*AIM OF THE EXERCISE*
Every line below that contains "label" is to be copied.

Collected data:
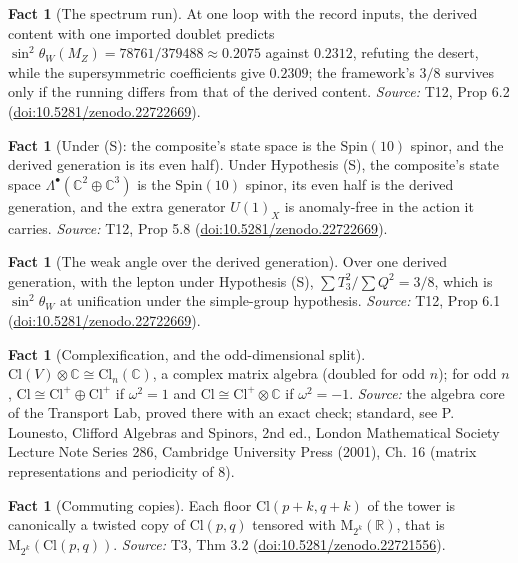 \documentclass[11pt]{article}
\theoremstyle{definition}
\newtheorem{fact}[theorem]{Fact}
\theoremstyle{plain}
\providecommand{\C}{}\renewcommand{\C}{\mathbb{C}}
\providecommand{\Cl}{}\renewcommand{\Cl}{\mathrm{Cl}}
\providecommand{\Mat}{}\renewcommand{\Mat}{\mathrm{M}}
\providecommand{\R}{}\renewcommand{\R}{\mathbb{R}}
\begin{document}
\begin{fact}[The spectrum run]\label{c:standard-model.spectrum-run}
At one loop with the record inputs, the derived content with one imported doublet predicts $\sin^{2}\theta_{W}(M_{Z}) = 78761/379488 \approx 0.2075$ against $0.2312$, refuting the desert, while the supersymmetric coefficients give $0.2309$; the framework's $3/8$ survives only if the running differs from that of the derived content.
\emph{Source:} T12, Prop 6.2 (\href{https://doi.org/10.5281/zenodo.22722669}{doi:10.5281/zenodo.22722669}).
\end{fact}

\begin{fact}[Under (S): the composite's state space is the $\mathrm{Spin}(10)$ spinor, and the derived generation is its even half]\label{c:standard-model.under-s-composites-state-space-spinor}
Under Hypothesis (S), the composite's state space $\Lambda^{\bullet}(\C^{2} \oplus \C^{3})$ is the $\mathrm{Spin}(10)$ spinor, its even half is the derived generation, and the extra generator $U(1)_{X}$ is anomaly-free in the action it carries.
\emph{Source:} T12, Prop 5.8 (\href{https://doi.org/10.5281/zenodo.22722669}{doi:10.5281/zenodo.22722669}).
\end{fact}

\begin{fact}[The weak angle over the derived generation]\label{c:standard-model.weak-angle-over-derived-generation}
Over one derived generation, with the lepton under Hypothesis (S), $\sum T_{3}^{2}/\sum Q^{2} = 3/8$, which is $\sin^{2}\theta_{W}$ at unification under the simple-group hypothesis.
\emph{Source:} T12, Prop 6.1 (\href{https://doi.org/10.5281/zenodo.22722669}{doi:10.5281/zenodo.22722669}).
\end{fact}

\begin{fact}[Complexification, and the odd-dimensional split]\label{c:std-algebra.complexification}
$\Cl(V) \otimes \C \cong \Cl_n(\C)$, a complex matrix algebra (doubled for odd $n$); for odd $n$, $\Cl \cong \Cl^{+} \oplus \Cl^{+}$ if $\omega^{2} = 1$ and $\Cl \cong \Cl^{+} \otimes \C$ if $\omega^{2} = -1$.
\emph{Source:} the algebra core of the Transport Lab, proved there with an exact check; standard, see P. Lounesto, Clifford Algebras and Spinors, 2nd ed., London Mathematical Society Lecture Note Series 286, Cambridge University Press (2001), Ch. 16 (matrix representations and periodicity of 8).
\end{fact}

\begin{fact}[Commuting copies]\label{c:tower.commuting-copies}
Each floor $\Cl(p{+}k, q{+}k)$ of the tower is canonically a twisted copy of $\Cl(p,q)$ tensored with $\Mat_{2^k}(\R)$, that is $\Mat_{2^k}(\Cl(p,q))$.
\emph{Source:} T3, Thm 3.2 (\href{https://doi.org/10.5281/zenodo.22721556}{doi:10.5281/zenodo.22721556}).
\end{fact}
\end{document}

*ANSWER SECTION*
\begin{fact}[The spectrum run]\label{c:standard-model.spectrum-run}
\begin{fact}[Under (S): the composite's state space is the $\mathrm{Spin}(10)$ spinor, and the derived generation is its even half]\label{c:standard-model.under-s-composites-state-space-spinor}
\begin{fact}[The weak angle over the derived generation]\label{c:standard-model.weak-angle-over-derived-generation}
\begin{fact}[Complexification, and the odd-dimensional split]\label{c:std-algebra.complexification}
\begin{fact}[Commuting copies]\label{c:tower.commuting-copies}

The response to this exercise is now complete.